North Korea bristled at that, as the absence of nuclear weapons is part of the reason Libya’s former dictator Muammar Qaddafi couldn’t stop an uprising that eventually led to his brutal death.
“It is absolutely absurd to dare compare the DPRK, a nuclear weapons state, to Libya, which had been in the initial state of nuclear development,” a top Pyongyang official stated in response to Bolton’s Libya comments, using the acronym for the official name of North Korea. “We shed light on the quality of Bolton already in the past, and we do not hide our feelings of repugnance toward him.”
That animosity led Trump to cancel the summit with Kim, only to reschedule it a week later.
Pompeo will travel to Pyongyang for the third time later this week and reportedly will outline a proposed schedule for North Korea’s disarmament. The plan, according to a New York Times report on Sunday, is for North Korea to declare all parts of its nuclear weapons program — bombs, missiles, production sites — before the US lifts any economic sanctions off the country.

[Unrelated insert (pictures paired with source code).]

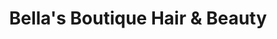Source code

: ---
title: "Bella's Boutique Hair & Beauty"
url: /caerphilly/bellas-boutique-hair-and-beauty/
shop: hairdresser
---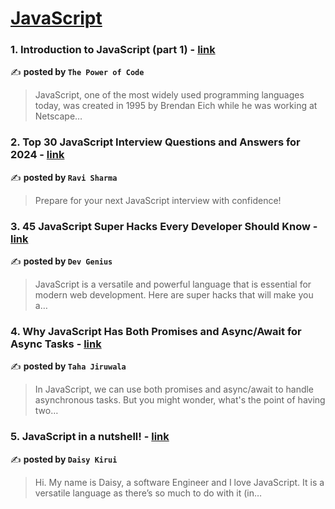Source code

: 
<h1><a href=https://medium.com/tag/javascript-development/recommended target="_blank" rel="noopener noreferrer">JavaScript</a></h1>
<h3>1. Introduction to JavaScript (part 1) - <a href="https://medium.com/the-power-of-code/introduction-to-javascript-part-1-7d200cdf77f9" target="_blank" rel="noopener noreferrer">link</a></h3>

✍️ **posted by `The Power of Code`**

<blockquote>JavaScript, one of the most widely used programming languages today, was created in 1995 by Brendan Eich while he was working at Netscape…</blockquote>

<h3>2. Top 30 JavaScript Interview Questions and Answers for 2024 - <a href="https://medium.com/@javascriptcentric/top-30-javascript-interview-questions-and-answers-for-2024-7f1e2d1d0638" target="_blank" rel="noopener noreferrer">link</a></h3>

✍️ **posted by `Ravi Sharma`**

<blockquote>Prepare for your next JavaScript interview with confidence!</blockquote>

<h3>3. 45 JavaScript Super Hacks Every Developer Should Know - <a href="https://medium.com/dev-genius/45-javascript-super-hacks-every-developer-should-know-92aecfb33ee8" target="_blank" rel="noopener noreferrer">link</a></h3>

✍️ **posted by `Dev Genius`**

<blockquote>JavaScript is a versatile and powerful language that is essential for modern web development. Here are super hacks that will make you a…</blockquote>

<h3>4. Why JavaScript Has Both Promises and Async/Await for Async Tasks - <a href="https://medium.com/@tahajiru/why-javascript-has-both-promises-and-async-await-for-async-tasks-42035e8699f1" target="_blank" rel="noopener noreferrer">link</a></h3>

✍️ **posted by `Taha Jiruwala`**

<blockquote>In JavaScript, we can use both promises and async/await to handle asynchronous tasks. But you might wonder, what's the point of having two…</blockquote>

<h3>5. JavaScript in a nutshell! - <a href="https://medium.com/@daisykirui/javascript-in-a-nutshell-669dab5b6e78" target="_blank" rel="noopener noreferrer">link</a></h3>

✍️ **posted by `Daisy Kirui`**

<blockquote>Hi. My name is Daisy, a software Engineer and I love JavaScript. It is a versatile language as there’s so much to do with it (in…</blockquote>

Another part of the proposed plan, it seems, is for Pyongyang to stop producing nuclear fuel without dismantling the rest of its program. That would give Kim time to see if his country has received economic benefits in exchange for the production pause and ensure no country plans to invade North Korea.
No one knows how Kim will respond to the plan. But the US can be pretty confident the entire disarmament process — should the North Korean leader even agree to it — will take longer than a year.